Esas No: 2013/21783
Karar No: 2014/18296
Karar Tarihi: 23.09.2014
Yargıtay 10. Hukuk Dairesi 2013/21783 Esas 2014/18296 Karar Sayılı İlamı
"İçtihat Metni"
Mahkemesi :Bingöl 1. Asliye Hukuk(İş) Mahkemesi
Tarihi :15.02.2013
No :2012/18-2013/95
Dava, rücuan tazminat istemine ilişkindir.
Mahkemece, ilamında belirtildiği şekilde davanın kabulüne karar verilmiştir.
Hükmün, taraf avukatları tarafından temyiz edilmesi üzerine, temyiz isteklerinin süresinde olduğu anlaşıldıktan ve Tetkik Hâkimi tarafından düzenlenen raporla dosyadaki kâğıtlar okunduktan sonra işin gereği düşünüldü ve aşağıdaki karar tespit edildi.
Davacı Kurum, 17.11.2008 tarihinde geçirdiği iş kazası sonucu sürekli iş göremezlik durumuna giren sigortalıya bağlanan gelirler ile yapılan harcama ve ödemelerden oluşan sosyal sigorta yardımlarının rücuan tahsiline karar verilmesini istemiş olup; Mahkemece, davanın kabulüne karar verilmiştir.
Davanın yasal dayanağı, 5510 sayılı Kanununun 21. maddesidir.

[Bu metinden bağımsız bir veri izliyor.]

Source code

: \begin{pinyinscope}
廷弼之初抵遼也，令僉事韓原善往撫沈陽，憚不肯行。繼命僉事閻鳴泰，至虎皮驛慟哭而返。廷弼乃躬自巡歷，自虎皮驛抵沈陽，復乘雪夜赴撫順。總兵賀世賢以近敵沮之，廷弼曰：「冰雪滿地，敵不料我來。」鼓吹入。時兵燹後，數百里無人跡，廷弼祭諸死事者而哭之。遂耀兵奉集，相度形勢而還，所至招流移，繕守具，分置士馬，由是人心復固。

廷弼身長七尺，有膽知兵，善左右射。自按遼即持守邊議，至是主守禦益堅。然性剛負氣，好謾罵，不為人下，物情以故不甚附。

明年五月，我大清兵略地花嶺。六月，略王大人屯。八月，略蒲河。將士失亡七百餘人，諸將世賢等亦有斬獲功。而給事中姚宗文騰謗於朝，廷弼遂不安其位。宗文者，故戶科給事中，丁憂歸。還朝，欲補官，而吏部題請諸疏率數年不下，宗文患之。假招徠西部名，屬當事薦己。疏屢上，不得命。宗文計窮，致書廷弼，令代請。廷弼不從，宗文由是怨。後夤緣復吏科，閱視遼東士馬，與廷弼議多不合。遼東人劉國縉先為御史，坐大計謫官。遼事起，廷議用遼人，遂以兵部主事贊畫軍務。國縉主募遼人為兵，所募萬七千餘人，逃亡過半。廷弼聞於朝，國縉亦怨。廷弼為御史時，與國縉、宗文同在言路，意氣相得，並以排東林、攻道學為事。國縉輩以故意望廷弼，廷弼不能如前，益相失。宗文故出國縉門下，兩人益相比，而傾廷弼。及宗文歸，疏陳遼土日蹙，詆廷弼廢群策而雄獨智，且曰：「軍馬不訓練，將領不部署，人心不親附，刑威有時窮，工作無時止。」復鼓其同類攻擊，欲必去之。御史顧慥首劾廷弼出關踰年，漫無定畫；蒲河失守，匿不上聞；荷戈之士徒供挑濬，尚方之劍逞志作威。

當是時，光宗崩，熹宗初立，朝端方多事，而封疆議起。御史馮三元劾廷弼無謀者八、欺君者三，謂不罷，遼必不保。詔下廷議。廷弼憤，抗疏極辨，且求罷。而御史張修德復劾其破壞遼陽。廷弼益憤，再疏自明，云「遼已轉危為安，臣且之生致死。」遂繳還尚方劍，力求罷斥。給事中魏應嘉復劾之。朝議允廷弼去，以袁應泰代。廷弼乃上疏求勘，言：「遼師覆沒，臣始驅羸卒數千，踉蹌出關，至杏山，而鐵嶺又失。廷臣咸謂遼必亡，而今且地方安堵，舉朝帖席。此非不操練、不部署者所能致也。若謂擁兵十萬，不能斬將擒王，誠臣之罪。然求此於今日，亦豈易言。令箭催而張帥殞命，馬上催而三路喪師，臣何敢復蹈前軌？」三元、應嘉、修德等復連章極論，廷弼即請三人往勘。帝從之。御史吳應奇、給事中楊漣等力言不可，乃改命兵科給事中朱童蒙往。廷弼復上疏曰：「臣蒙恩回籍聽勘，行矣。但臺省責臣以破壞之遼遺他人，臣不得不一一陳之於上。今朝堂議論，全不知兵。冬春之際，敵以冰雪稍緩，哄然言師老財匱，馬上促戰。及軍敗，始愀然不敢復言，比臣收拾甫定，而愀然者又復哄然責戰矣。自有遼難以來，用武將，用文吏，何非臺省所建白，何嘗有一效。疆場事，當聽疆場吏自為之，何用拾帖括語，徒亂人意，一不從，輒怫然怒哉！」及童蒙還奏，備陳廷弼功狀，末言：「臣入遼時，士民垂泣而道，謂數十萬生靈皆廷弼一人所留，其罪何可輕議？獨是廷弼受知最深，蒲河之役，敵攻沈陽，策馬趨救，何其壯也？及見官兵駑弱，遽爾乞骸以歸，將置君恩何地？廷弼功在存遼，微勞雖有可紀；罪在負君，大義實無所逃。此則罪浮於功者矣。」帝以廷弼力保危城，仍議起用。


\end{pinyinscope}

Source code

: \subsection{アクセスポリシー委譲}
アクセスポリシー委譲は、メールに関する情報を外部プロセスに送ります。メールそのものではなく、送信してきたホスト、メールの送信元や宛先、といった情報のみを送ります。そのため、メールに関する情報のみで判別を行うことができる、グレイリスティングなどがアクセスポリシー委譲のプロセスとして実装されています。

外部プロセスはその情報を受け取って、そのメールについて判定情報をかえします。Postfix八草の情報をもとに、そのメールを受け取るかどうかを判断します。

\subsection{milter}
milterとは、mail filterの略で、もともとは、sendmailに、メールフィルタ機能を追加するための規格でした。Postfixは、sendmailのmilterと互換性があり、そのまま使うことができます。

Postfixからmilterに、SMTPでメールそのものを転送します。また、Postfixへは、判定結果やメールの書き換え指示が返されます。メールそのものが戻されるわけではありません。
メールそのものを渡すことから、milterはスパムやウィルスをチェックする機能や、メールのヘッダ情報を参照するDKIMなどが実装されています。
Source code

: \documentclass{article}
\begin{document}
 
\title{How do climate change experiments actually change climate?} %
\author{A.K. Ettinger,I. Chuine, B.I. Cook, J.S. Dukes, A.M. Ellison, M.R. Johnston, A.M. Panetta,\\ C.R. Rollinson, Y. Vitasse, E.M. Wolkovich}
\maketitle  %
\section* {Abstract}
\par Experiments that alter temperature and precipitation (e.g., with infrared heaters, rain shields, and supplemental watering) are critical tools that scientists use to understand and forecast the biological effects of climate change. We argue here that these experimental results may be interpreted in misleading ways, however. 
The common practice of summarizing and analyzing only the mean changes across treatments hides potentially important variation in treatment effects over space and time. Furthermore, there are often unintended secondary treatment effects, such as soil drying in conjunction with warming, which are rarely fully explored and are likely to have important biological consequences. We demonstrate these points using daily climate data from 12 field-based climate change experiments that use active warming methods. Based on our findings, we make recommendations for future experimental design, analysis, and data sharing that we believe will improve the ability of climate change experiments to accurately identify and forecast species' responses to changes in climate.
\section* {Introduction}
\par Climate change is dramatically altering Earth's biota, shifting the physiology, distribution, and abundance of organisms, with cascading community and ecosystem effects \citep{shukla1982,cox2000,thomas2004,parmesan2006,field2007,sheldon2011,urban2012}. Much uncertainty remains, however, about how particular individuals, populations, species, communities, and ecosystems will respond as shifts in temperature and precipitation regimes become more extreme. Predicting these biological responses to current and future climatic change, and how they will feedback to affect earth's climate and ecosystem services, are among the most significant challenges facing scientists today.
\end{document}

Anılan madde hükmü, sigortalıya ya da ölümü halinde hak sahiplerine bağlanan gelirler ile yapılan harcama ve ödemelerin işverenden rücuan tahsili koşullarını düzenlenmiş olup; işverenin sorumluluğu için, zarara uğrayanın sigortalı olması, zararı meydana getiren olayın iş kazası veya meslek hastalığı niteliğinde bulunması, zararın meydana gelmesinde işverenin kastının veya sigortalının sağlığını koruma ve iş güvenliği mevzuatına aykırı bir hareketinin ve bu hareket ile meydana gelen iş kazası ve meslek hastalığı arasında illiyet bağının bulunması gerekir. Buradan, işverenin, işçilerin sağlığını koruma ve iş güvenliğine ilişkin mevzuatın kendisine yüklediği, objektif olarak mümkün olan tüm tedbirleri alma yükümlülüğünü yerine getirmemesi ve bu nedenle iş kazası veya meslek hastalığı şeklinde sosyal sigorta riskinin gerçekleşmesi halinde, kusur esasına göre meydana gelen zararlardan Sosyal Güvenlik Kurumuna karşı rücuan sorumlu olduğu sonucu çıkarılmaktadır.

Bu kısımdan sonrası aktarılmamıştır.